As I added birthdays in the three years she has been gone, I recognized why she was or had to be quiet: personal space and peace. Sometimes you have be to able to cultivate peace in yourself first before you can have it anywhere else.
I know very little about the formative years of my grandmother, only know what I know from my own mother and other aunts. What I do know, what I think I hang on to, I cannot reveal here–but what I will say is this.
There are things that we go through in this life that you can only process, handle or accept when and unless you’re quiet. There things that you cannot even come to peace with unless you’re quiet.
There is a place your mind travels when you process. There’s this peace it fights for when all Hell is breaking loose–this anchoring energy that reminds you, of you. The need you have for your own self, and what you need. There are things that you deal with, I deal with, she dealt with, that you cannot or may never be able to share with other people. Or, perhaps, ever share with other people because they won’t understand or understand why you aren’t dead.
I’m learning to cultivate that quiet, harness it for a base for that same strength. That place in my own self that is safe and appreciative of what it is that I want and need. That appreciates, and seeks to digest the things that have made me what I am, whom I am, and demands that I do something beneficial to myself.
This advantageous quiet…this necessary intrareflection we discount.

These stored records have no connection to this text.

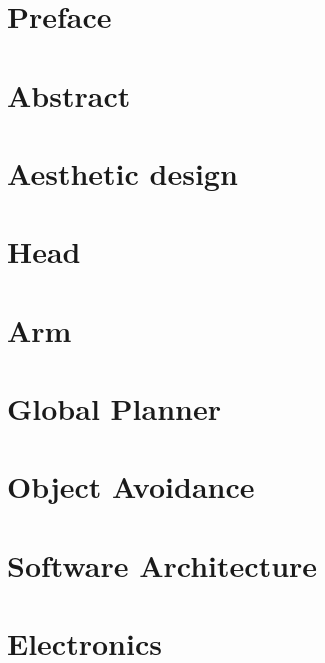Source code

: \documentclass[a4paper,10pt,titlepage]{report}
\begin{document}

\newpage


\newpage
{}

\newcommand{\todo}[1]{\textbf{\textsc{\textcolor{red}{[#1]}}}}

\chapter{Preface}

\label{preface}

\chapter{Abstract}

\label{abstract}
\newpage

\tableofcontents

\chapter{Aesthetic design}

\label{aesthetic_design}

\chapter{Head}

\label{head}

\chapter{Arm}

\label{arm}


\chapter{Global Planner}

\label{global_planner}

\chapter{Object Avoidance}

\label{object_avoidance}

\chapter{Software Architecture}
\label{Software Architecture}


\chapter{Electronics}

\label{electronics}
\end{document}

We think don’t need it, can take it later or think, ‘My mama aint talk, and she told me that black women gotta be strong.’
Let me tell you something–even mules get tired.
I’m a woman, not a mule.
I deserve space to process, space to breathe, and not let people in to preserve the integrity of that space. I get to do the things I enjoy that help me decompress, and breathe deeply. I owe myself, to myself. My grandmother, even with her silence, she gave me all she could: the stoic nature, never let folk see you sweat, and you do what you have to until other things happen.
In doing that, preserving myself…when my daughters and granddaughters come to me, wide-eyed over a kitchen table, I can open my mouth and release that same blessing and hope that my grandmother tried to give to me.